ライン同盟 Rheinbund 1806年



1806年ナポレオンによってドイツ国内に作られた諸国同盟。ナポレオンを盟主とし、大司教ダルベルクを総裁として連邦君主会議により運営された。

1789年フランス大革命が起こり、国王と王妃の処刑という事態に列国の君主は軍隊を出しこれを鎮圧しようとした。諸外国の干渉をはね返し、祖国と革命の成果を守るために戦っていたフランス軍は勝利を重ねるうちに諸外国の人民にも革命の恩恵を及ぼすという名のもと、フランスの従属国を造ろうと各国に攻め入る。プロイセンは1806年にナポレオン軍に戦いを挑み完敗する。

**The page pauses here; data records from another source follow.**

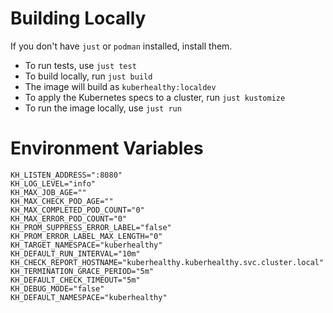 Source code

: # Building Locally

If you don't have `just` or `podman` installed, install them.

- To run tests, use `just test`
- To build locally, run `just build`
- The image will build as `kuberhealthy:localdev`
- To apply the Kubernetes specs to a cluster, run `just kustomize`
- To run the image locally, use `just run`


# Environment Variables
```
KH_LISTEN_ADDRESS=":8080"
KH_LOG_LEVEL="info"
KH_MAX_JOB_AGE=""
KH_MAX_CHECK_POD_AGE=""
KH_MAX_COMPLETED_POD_COUNT="0"
KH_MAX_ERROR_POD_COUNT="0"
KH_PROM_SUPPRESS_ERROR_LABEL="false"
KH_PROM_ERROR_LABEL_MAX_LENGTH="0"
KH_TARGET_NAMESPACE="kuberhealthy"
KH_DEFAULT_RUN_INTERVAL="10m"
KH_CHECK_REPORT_HOSTNAME="kuberhealthy.kuberhealthy.svc.cluster.local"
KH_TERMINATION_GRACE_PERIOD="5m"
KH_DEFAULT_CHECK_TIMEOUT="5m"
KH_DEBUG_MODE="false"
KH_DEFAULT_NAMESPACE="kuberhealthy"
```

ドイツにはそれまで大小とりまぜて300あまりの領方があり、そのうち君主国が250、帝国自由都市が約50あり、独立国に等しい権限が与えられていた。ナポレオンの一撃によりこれらの領土からなる神聖ローマ帝国が崩壊し、ライン同盟が建設された。運営にあたった連邦君主会議はプロイセン・オーストリアの2大国を除く全ドイツ諸国が加盟し各国でナポレオン法典導入などの改革が行われたが、連邦自体の活動としてはナポレオンに6万3000の兵力を提供したのみであった。1813年モスクワ遠征失敗により没落したナポレオンとともにライン同盟も解体した。